__WORK REQUIRED__:
Output the full listing below exactly as it reads, and skip anything that is a picture.

►

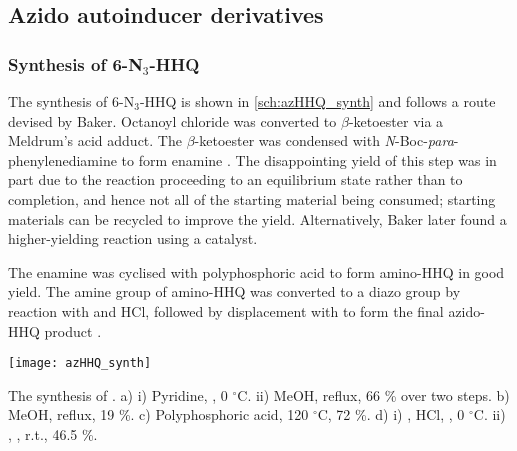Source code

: \subsection{Azido autoinducer derivatives}

\subsubsection{Synthesis of 6-N$_3$-HHQ }

The synthesis of 6-N$_3$-HHQ  is shown in \ref{sch:azHHQ_synth} and follows a route devised by Baker\cite{Baker2015}. Octanoyl chloride  was converted to $\beta$-ketoester  via a Meldrum's acid adduct\cite{Baker2012,Scribner1978}. The $\beta$-ketoester  was condensed with \textit{N}-Boc-\textit{para}-phenylenediamine  to form enamine . The disappointing yield of this step was in part due to the reaction proceeding to an equilibrium state rather than to completion, and hence not all of the starting material being consumed; starting materials can be recycled to improve the yield. Alternatively, Baker later found a higher-yielding reaction using a  catalyst.

The enamine  was cyclised with polyphosphoric acid to form amino-HHQ  in good yield. The amine group of amino-HHQ  was converted to a diazo group by reaction with  and HCl, followed by displacement with  to form the final azido-HHQ product \cite{Xu2013}.

\begin{scheme}[H]
	\begin{center}
		\texttt{[image: azHHQ\_synth]}
		\caption{The synthesis of . 
		a) i) Pyridine, , 0 $^{\circ}$C. ii) MeOH, reflux, 66 \% over two steps. 
		b) MeOH, reflux, 19 \%. 
		c) Polyphosphoric acid, 120 $^{\circ}$C, 72 \%. 
		d) i) , HCl, , 0 $^{\circ}$C. ii) , , r.t., 46.5 \%.
		\label{sch:azHHQ_synth}}
	\end{center}
\end{scheme}

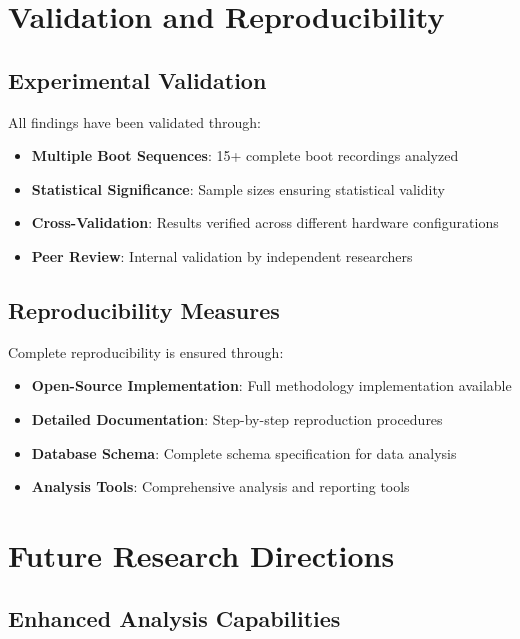 \documentclass[11pt,a4paper]{article}
\begin{document}
\section{Validation and Reproducibility}

\subsection{Experimental Validation}

All findings have been validated through:

\begin{itemize}
    \item \textbf{Multiple Boot Sequences}: 15+ complete boot recordings analyzed
    \item \textbf{Statistical Significance}: Sample sizes ensuring statistical validity
    \item \textbf{Cross-Validation}: Results verified across different hardware configurations
    \item \textbf{Peer Review}: Internal validation by independent researchers
\end{itemize}

\subsection{Reproducibility Measures}

Complete reproducibility is ensured through:

\begin{itemize}
    \item \textbf{Open-Source Implementation}: Full methodology implementation available
    \item \textbf{Detailed Documentation}: Step-by-step reproduction procedures
    \item \textbf{Database Schema}: Complete schema specification for data analysis
    \item \textbf{Analysis Tools}: Comprehensive analysis and reporting tools
\end{itemize}

\section{Future Research Directions}

\subsection{Enhanced Analysis Capabilities}
\end{document}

◄

__RESULT FOR THIS TASK__:
Source code

: \subsection{Azido autoinducer derivatives}

\subsubsection{Synthesis of 6-N$_3$-HHQ }

The synthesis of 6-N$_3$-HHQ  is shown in \ref{sch:azHHQ_synth} and follows a route devised by Baker\cite{Baker2015}. Octanoyl chloride  was converted to $\beta$-ketoester  via a Meldrum's acid adduct\cite{Baker2012,Scribner1978}. The $\beta$-ketoester  was condensed with \textit{N}-Boc-\textit{para}-phenylenediamine  to form enamine . The disappointing yield of this step was in part due to the reaction proceeding to an equilibrium state rather than to completion, and hence not all of the starting material being consumed; starting materials can be recycled to improve the yield. Alternatively, Baker later found a higher-yielding reaction using a  catalyst.

The enamine  was cyclised with polyphosphoric acid to form amino-HHQ  in good yield. The amine group of amino-HHQ  was converted to a diazo group by reaction with  and HCl, followed by displacement with  to form the final azido-HHQ product \cite{Xu2013}.

\begin{scheme}[H]
	\begin{center}
		\texttt{[image: azHHQ\_synth]}
		\caption{The synthesis of . 
		a) i) Pyridine, , 0 $^{\circ}$C. ii) MeOH, reflux, 66 \% over two steps. 
		b) MeOH, reflux, 19 \%. 
		c) Polyphosphoric acid, 120 $^{\circ}$C, 72 \%. 
		d) i) , HCl, , 0 $^{\circ}$C. ii) , , r.t., 46.5 \%.
		\label{sch:azHHQ_synth}}
	\end{center}
\end{scheme}

 \documentclass[11pt,a4paper]{article}
\begin{document}
\section{Validation and Reproducibility}

\subsection{Experimental Validation}

All findings have been validated through:

\begin{itemize}
    \item \textbf{Multiple Boot Sequences}: 15+ complete boot recordings analyzed
    \item \textbf{Statistical Significance}: Sample sizes ensuring statistical validity
    \item \textbf{Cross-Validation}: Results verified across different hardware configurations
    \item \textbf{Peer Review}: Internal validation by independent researchers
\end{itemize}

\subsection{Reproducibility Measures}

Complete reproducibility is ensured through:

\begin{itemize}
    \item \textbf{Open-Source Implementation}: Full methodology implementation available
    \item \textbf{Detailed Documentation}: Step-by-step reproduction procedures
    \item \textbf{Database Schema}: Complete schema specification for data analysis
    \item \textbf{Analysis Tools}: Comprehensive analysis and reporting tools
\end{itemize}

\section{Future Research Directions}

\subsection{Enhanced Analysis Capabilities}
\end{document}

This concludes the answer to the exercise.